A very important part of a musicians sound are the effects (FX) they have available to them to embellish their sound. Certain effects are crucial to achieve the sounds associated with various genres of music. Heavy metal guitarists would lose all of their power without distortion and the wah wah pedal would be indispensable to a funk guitarist. Listen to the samples below to hear the most used effects by guitarists all over the world.
A chorus effect pedal uses its technology to take the guitar signal and add a slightly delayed and different pitched version of itself on top. This creates a smooth shimmery sound, similar to when two different guitarists are playing the same riff together.
Phasing is another sweeping effect but is different to flange. This effect filters a signal by putting peaks and troughs throughout the frequency spectrum. This is modulated over time affecting the position of the peaks and troughs. For this reason you get a sweeping effect.
A flanger pedal uses two identical signals with one delayed by a small and gradually changing time period. The result is a sweeping filter effect that can be adjusted to your requirement.
Tremolo is created when a signal ducks in and out at a determined rate. It is a similar effect to using the tremolo arm on a guitar but rather than dropping the pitch, the volume is affected. The factors that can be changed are the speed and the volume of the drops in the signal.
Natural reverb is created when playing music in different buildings, rooms or areas. For example large spaces create a deep echoey effect as the original sound is reflected many times across the room. The sound decays as things in the room absorb it. This effect is now created digitally. There are different versions such as Room, Chamber, Spring and Plate. Spring and plate reverbs mimic the effect of a sound been reverberated through metal springs or plates. The example in the audio clip is a hall reverb.
There are many different kinds of delay but it is typically an echo of whatever is being played. The speed of the delay can be adjusted and there are even tap delays available so that you can set it to the same tempo of your drummer or backing track. Other factors that can usually be adjusted are the feedback (how long the delay lasts) and Dry/Wet (how much delay is in the mix). Some different types of delay include Digital Delay, Stereo Delay, and Ping Pong Delay. A ping pong delay is when the signal bounces across the stereo field.
Overdrive was originally created by pushing tube amplifiers to high volumes, causing the signal to clip. This is now created by turning up the gain of the amplifier/pedal. The sound can also be mimicked digitally.
Whammy is a pitch shift effect that is created using a pedal similar to a Wah Wah. The audio signal played through the pedal has it’s pitched altered digitally when you rock the pedal. This can be set to an octave or two higher or lower than the original signal. You can also set harmonies to play on top of what you play into the pedal.
Distortion is essentially the same thing as Overdrive but the term is now commonly used when pushing gain/overdrive even further to a heavier, thicker distortion.

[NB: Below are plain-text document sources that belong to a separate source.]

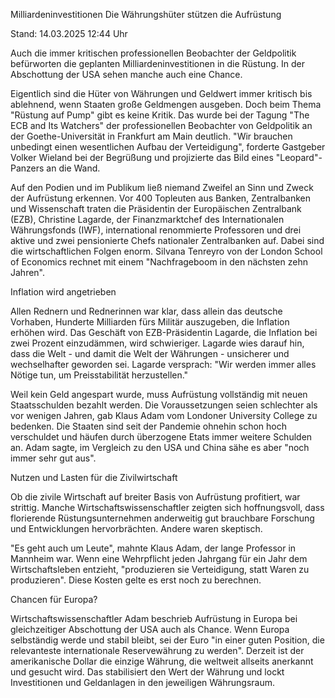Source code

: 
Milliardeninvestitionen
Die Währungshüter stützen die Aufrüstung


Stand: 14.03.2025 12:44 Uhr


Auch die immer kritischen professionellen Beobachter der Geldpolitik befürworten die geplanten Milliardeninvestitionen in die Rüstung. In der Abschottung der USA sehen manche auch eine Chance.



Eigentlich sind die Hüter von Währungen und Geldwert immer kritisch bis ablehnend, wenn Staaten große Geldmengen ausgeben. Doch beim Thema "Rüstung auf Pump" gibt es keine Kritik. Das wurde bei der Tagung "The ECB and Its Watchers" der professionellen Beobachter von Geldpolitik an der Goethe-Universität in Frankfurt am Main deutlich. "Wir brauchen unbedingt einen wesentlichen Aufbau der Verteidigung", forderte Gastgeber Volker Wieland bei der Begrüßung und projizierte das Bild eines "Leopard"-Panzers an die Wand.


Auf den Podien und im Publikum ließ niemand Zweifel an Sinn und Zweck der Aufrüstung erkennen. Vor 400 Topleuten aus Banken, Zentralbanken und Wissenschaft traten die Präsidentin der Europäischen Zentralbank (EZB), Christine Lagarde, der Finanzmarktchef des Internationalen Währungsfonds (IWF), international renommierte Professoren und drei aktive und zwei pensionierte Chefs nationaler Zentralbanken auf. Dabei sind die wirtschaftlichen Folgen enorm. Silvana Tenreyro von der London School of Economics rechnet mit einem "Nachfrageboom in den nächsten zehn Jahren".

Inflation wird angetrieben


Allen Rednern und Rednerinnen war klar, dass allein das deutsche Vorhaben, Hunderte Milliarden fürs Militär auszugeben, die Inflation erhöhen wird. Das Geschäft von EZB-Präsidentin Lagarde, die Inflation bei zwei Prozent einzudämmen, wird schwieriger. Lagarde wies darauf hin, dass die Welt - und damit die Welt der Währungen - unsicherer und wechselhafter geworden sei. Lagarde versprach: "Wir werden immer alles Nötige tun, um Preisstabilität herzustellen."


Weil kein Geld angespart wurde, muss Aufrüstung vollständig mit neuen Staatsschulden bezahlt werden. Die Voraussetzungen seien schlechter als vor wenigen Jahren, gab Klaus Adam vom Londoner University College zu bedenken. Die Staaten sind seit der Pandemie ohnehin schon hoch verschuldet und häufen durch überzogene Etats immer weitere Schulden an. Adam sagte, im Vergleich zu den USA und China sähe es aber "noch immer sehr gut aus".

Nutzen und Lasten für die Zivilwirtschaft


Ob die zivile Wirtschaft auf breiter Basis von Aufrüstung profitiert, war strittig. Manche Wirtschaftswissenschaftler zeigten sich hoffnungsvoll, dass florierende Rüstungsunternehmen anderweitig gut brauchbare Forschung und Entwicklungen hervorbrächten. Andere waren skeptisch. 


"Es geht auch um Leute", mahnte Klaus Adam, der lange Professor in Mannheim war. Wenn eine Wehrpflicht jeden Jahrgang für ein Jahr dem Wirtschaftsleben entzieht, "produzieren sie Verteidigung, statt Waren zu produzieren". Diese Kosten gelte es erst noch zu berechnen.

Chancen für Europa?


Wirtschaftswissenschaftler Adam beschrieb Aufrüstung in Europa bei gleichzeitiger Abschottung der USA auch als Chance. Wenn Europa selbständig werde und stabil bleibt, sei der Euro "in einer guten Position, die relevanteste internationale Reservewährung zu werden". Derzeit ist der amerikanische Dollar die einzige Währung, die weltweit allseits anerkannt und gesucht wird. Das stabilisiert den Wert der Währung und lockt Investitionen und Geldanlagen in den jeweiligen Währungsraum.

Wah wah is created by altering the tone and frequencies of an audio signal. This can be done manually with a foot pedal that you rock up and down, or at a set rate using an auto-wah effect. This gives a talking effect, hence the name wah-wah.
Stomp boxes are individual foot pedals so to create distortion, delay and chorus you would need 3 different pedals. These pedals are linked to together via patch cables and the guitarist simply ’stomps’ on the effect pedal that they need for the required sound. A great aspect of stomp boxes is having the ability to upgrade individual pedals which makes this system very customisable.
Pedals / Pedal Boards
These pedal types are foot pedals that rock up and down similarly to a cars accelerator pedal. This gives the guitarist the ability to control sounds in real time. Some of the sounds the expression pedal is used for include volume and pitch shifting.
If you have a collection of pedals its a good idea to put together your own pedal board. With this approach your pedals are stuck onto the board via velcro and are powered by a power supply. You can also use a pedal switcher to combine the pedals in various combinations. Pedal boards are great for live use not only for their effectiveness when accessing your sounds but they are much more convenient when transporting and setting up your equipment.
One easy way to have a vast array of sounds straight out of the box is a multi FX unit. These units have virtually all the sounds you could ever want. They often have expression pedals too which you can see on the picture below. One disadvantage of multi FX is the inability to customise your setup. However the sounds onboard are editable and you can save your own settings into banks and patches. Multi FX pedals can start at very reasonable prices for beginner units right up to expensive professional models.
An effects processor is a very powerful effects unit. These professional levels of equipment can either be rack mountable or floor pedals like the Line 6 Helix shown here. These FX processors are able to model virtually any sound a guitarist could ever want. Not only can they replicate the sound of many well known amplifiers and effects they can also mimic the sound of an amplifier recorded with different speaker cabinets and microphones. There are also professional inputs and outputs allowing direct connection to PA’s, recording and mixing desks. The convenience, versatility and sound quality of these units are making them more and more popular with professional guitarists.